* The task:
Once every line in the data below has been checked for "Vector", give the number of lines that hold it, and only that.

Document images with source code:
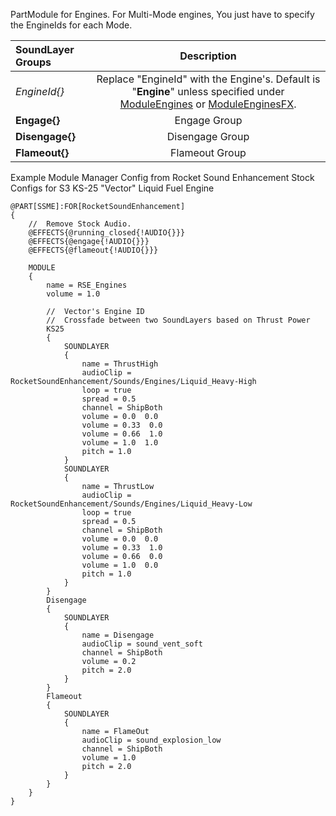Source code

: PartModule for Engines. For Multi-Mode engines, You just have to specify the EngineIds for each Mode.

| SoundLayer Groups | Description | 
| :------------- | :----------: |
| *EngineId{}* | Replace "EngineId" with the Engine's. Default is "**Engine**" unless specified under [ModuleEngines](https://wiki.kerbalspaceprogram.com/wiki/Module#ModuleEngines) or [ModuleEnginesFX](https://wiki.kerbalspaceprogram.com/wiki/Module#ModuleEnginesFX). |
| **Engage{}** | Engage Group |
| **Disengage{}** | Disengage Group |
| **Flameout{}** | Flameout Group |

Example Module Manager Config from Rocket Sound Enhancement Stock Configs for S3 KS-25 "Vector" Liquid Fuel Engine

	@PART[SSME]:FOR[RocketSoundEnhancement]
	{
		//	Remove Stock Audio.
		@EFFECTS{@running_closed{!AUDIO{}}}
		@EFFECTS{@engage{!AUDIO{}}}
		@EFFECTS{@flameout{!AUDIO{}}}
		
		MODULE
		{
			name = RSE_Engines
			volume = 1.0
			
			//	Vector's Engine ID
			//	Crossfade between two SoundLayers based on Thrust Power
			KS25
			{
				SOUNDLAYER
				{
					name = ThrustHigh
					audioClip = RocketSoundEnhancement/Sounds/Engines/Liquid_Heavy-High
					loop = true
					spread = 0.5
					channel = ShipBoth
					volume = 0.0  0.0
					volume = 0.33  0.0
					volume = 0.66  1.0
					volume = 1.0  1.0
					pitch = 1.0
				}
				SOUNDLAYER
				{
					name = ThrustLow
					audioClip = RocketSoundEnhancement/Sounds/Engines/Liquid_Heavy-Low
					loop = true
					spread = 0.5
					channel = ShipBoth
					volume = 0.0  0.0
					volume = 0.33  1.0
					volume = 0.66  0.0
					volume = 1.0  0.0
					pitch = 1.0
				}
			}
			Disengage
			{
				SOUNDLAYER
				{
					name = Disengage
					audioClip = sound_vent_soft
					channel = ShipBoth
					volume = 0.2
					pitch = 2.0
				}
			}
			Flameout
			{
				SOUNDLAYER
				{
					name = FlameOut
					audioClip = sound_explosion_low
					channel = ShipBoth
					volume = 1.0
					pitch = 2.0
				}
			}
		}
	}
--
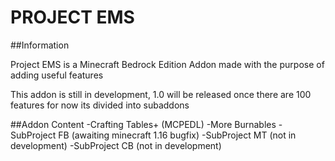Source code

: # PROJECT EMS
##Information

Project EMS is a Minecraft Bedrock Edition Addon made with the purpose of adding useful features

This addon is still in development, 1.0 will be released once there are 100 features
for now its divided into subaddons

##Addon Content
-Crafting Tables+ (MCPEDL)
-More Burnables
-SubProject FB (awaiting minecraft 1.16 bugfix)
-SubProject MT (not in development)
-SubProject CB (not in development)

* Response box:
2